[Saved data entries]

□ □ □ □

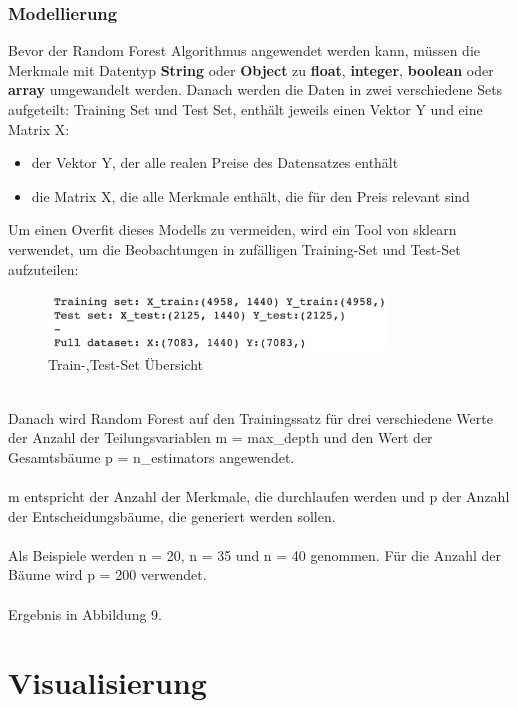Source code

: \documentclass[12pt]{article}
\begin{document}
\begin{text}
\section{Modellierung}
Bevor der Random Forest Algorithmus angewendet werden kann, müssen die Merkmale mit Datentyp \textbf{String} oder \textbf{Object} zu \textbf{float}, \textbf{integer}, \textbf{boolean} oder \textbf{array} umgewandelt werden. Danach werden die Daten in zwei verschiedene Sets aufgeteilt: Training Set und Test Set, enthält jeweils einen Vektor Y und eine Matrix X: 
\begin{itemize}
    \item der Vektor Y, der alle realen Preise des Datensatzes enthält
    \item die Matrix X, die alle Merkmale enthält, die für den Preis relevant sind
\end{itemize}
\newpage
Um einen Overfit dieses Modells zu vermeiden, wird ein Tool von sklearn verwendet, um die Beobachtungen in zufälligen Training-Set und Test-Set aufzuteilen:
\\
\begin{figure}[ht]
\begin{center}
 \includegraphics[width=0.8\textwidth]{split_Set.png}
 \caption{Train-,Test-Set Übersicht}
\end{center}
\end{figure}
\\
Danach wird Random Forest auf den Trainingssatz für drei verschiedene Werte der Anzahl der Teilungsvariablen m = max\_depth und den Wert der Gesamtsbäume p = n\_estimators angewendet. 
\\\\
m entspricht der Anzahl der Merkmale, die durchlaufen werden und p der Anzahl der Entscheidungsbäume, die generiert werden sollen.
\\\\
Als Beispiele werden n = 20, n = 35 und n = 40 genommen. Für die Anzahl der Bäume wird p = 200 verwendet.
\\\\
Ergebnis in Abbildung 9.


\newpage
\part{Visualisierung}

\end{text}
\end{document}
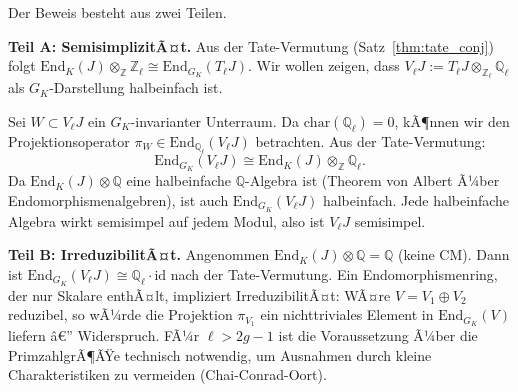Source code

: ﻿\documentclass[12pt,a4paper]{article}
\theoremstyle{plain}
\theoremstyle{definition}
\theoremstyle{remark}
\newenvironment{proof*}[1][Beweis]{%
  \begin{proof}[#1]\renewcommand{\qedsymbol}{$\blacksquare$}}
  {\end{proof}}
\newcommand{\Q}{\mathbb{Q}}
\newcommand{\Z}{\mathbb{Z}}
\newcommand{\End}{\mathrm{End}}
\begin{document}
\begin{proof*}
Der Beweis besteht aus zwei Teilen.

\textbf{Teil A: SemisimplizitÃ¤t.}
Aus der Tate-Vermutung (Satz~\ref{thm:tate_conj}) folgt
$\End_K(J) \otimes_\Z \Z_\ell \cong \End_{G_K}(T_\ell J)$.
Wir wollen zeigen, dass $V_\ell J := T_\ell J \otimes_{\Z_\ell} \Q_\ell$
als $G_K$-Darstellung halbeinfach ist.

Sei $W \subset V_\ell J$ ein $G_K$-invarianter Unterraum.
Da $\mathrm{char}(\Q_\ell) = 0$, kÃ¶nnen wir den Projektionsoperator
$\pi_W \in \End_{\Q_\ell}(V_\ell J)$ betrachten. Aus der Tate-Vermutung:
\[
  \End_{G_K}(V_\ell J) \cong \End_K(J) \otimes_\Z \Q_\ell.
\]
Da $\End_K(J) \otimes \Q$ eine halbeinfache $\Q$-Algebra ist
(Theorem von Albert Ã¼ber Endomorphismenalgebren), ist auch
$\End_{G_K}(V_\ell J)$ halbeinfach. Jede halbeinfache Algebra wirkt
semisimpel auf jedem Modul, also ist $V_\ell J$ semisimpel.

\textbf{Teil B: IrreduzibilitÃ¤t.}
Angenommen $\End_K(J)\otimes\Q = \Q$ (keine CM). Dann ist
$\End_{G_K}(V_\ell J) \cong \Q_\ell \cdot \mathrm{id}$ nach der Tate-Vermutung.
Ein Endomorphismenring, der nur Skalare enthÃ¤lt, impliziert IrreduzibilitÃ¤t:
WÃ¤re $V = V_1 \oplus V_2$ reduzibel, so wÃ¼rde die Projektion $\pi_{V_1}$
ein nichttriviales Element in $\End_{G_K}(V)$ liefern â€” Widerspruch.
FÃ¼r $\ell > 2g-1$ ist die Voraussetzung Ã¼ber die PrimzahlgrÃ¶ÃŸe technisch notwendig,
um Ausnahmen durch kleine Charakteristiken zu vermeiden (Chai-Conrad-Oort).
\end{proof*}
\end{document}
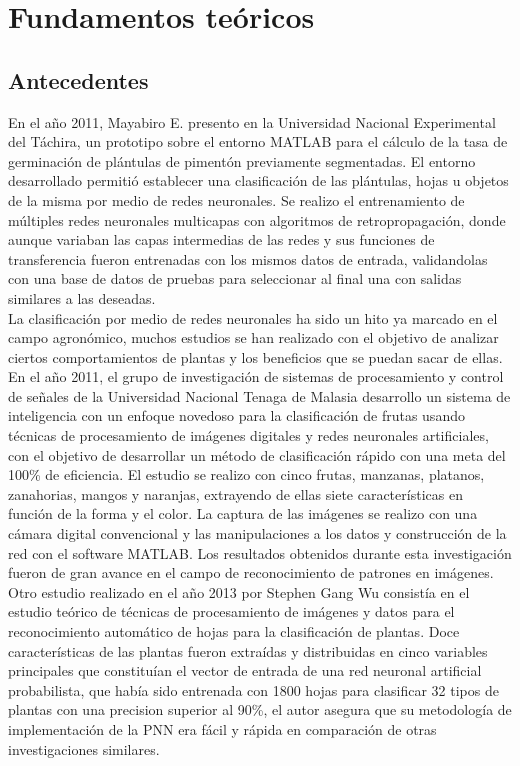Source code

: \chapter{Fundamentos te\'oricos}

\section{Antecedentes}

En el año 2011, Mayabiro E. presento en la Universidad Nacional Experimental del Táchira, un prototipo sobre el entorno MATLAB para el cálculo de la tasa de germinación de plántulas de pimentón previamente segmentadas. El entorno desarrollado permitió establecer una clasificación de las plántulas, hojas u objetos de la misma por medio de redes neuronales. Se realizo el entrenamiento de múltiples redes neuronales multicapas con algoritmos de retropropagación, donde aunque variaban las capas intermedias de las redes y sus funciones de transferencia fueron entrenadas con los mismos  datos de entrada, validandolas con una base de datos de pruebas para seleccionar al final una con salidas similares a las deseadas.\\

La clasificación por medio de redes neuronales ha sido un hito ya marcado en el campo agronómico, muchos estudios se han realizado con el objetivo de analizar ciertos comportamientos de plantas y los beneficios que se puedan sacar de ellas. En el año 2011, el grupo de investigación de sistemas de procesamiento y control de señales de la Universidad Nacional Tenaga de Malasia desarrollo un sistema de inteligencia con un enfoque novedoso para la clasificación de frutas usando técnicas de procesamiento de imágenes digitales y redes neuronales artificiales, con el objetivo de desarrollar un método de clasificación rápido con una meta del 100\% de eficiencia. El estudio se realizo con cinco frutas, manzanas, platanos, zanahorias, mangos y naranjas, extrayendo de ellas siete características en función de la forma y el color. La captura de las imágenes se realizo con una cámara digital convencional y las manipulaciones a los datos y construcción de la red con el software MATLAB. Los resultados obtenidos durante esta investigación fueron de gran avance en el campo de reconocimiento de patrones en imágenes.\\


Otro estudio realizado en el año 2013 por Stephen Gang Wu consistía en el estudio teórico de técnicas de procesamiento de imágenes y datos para el reconocimiento automático de hojas para la clasificación de plantas. Doce características de las plantas fueron extraídas y distribuidas en cinco variables principales que constituían el vector de entrada de una red neuronal artificial probabilista, que había sido entrenada con 1800 hojas para clasificar 32 tipos de plantas con una precision superior al 90\%, el autor asegura que su metodología de implementación de la PNN era fácil y rápida en comparación de otras investigaciones similares.\\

□ □ □ □

» **About this exercise**
Give only the number of lines in the entries above that contain the string "angewendet".

» **Task answer**
2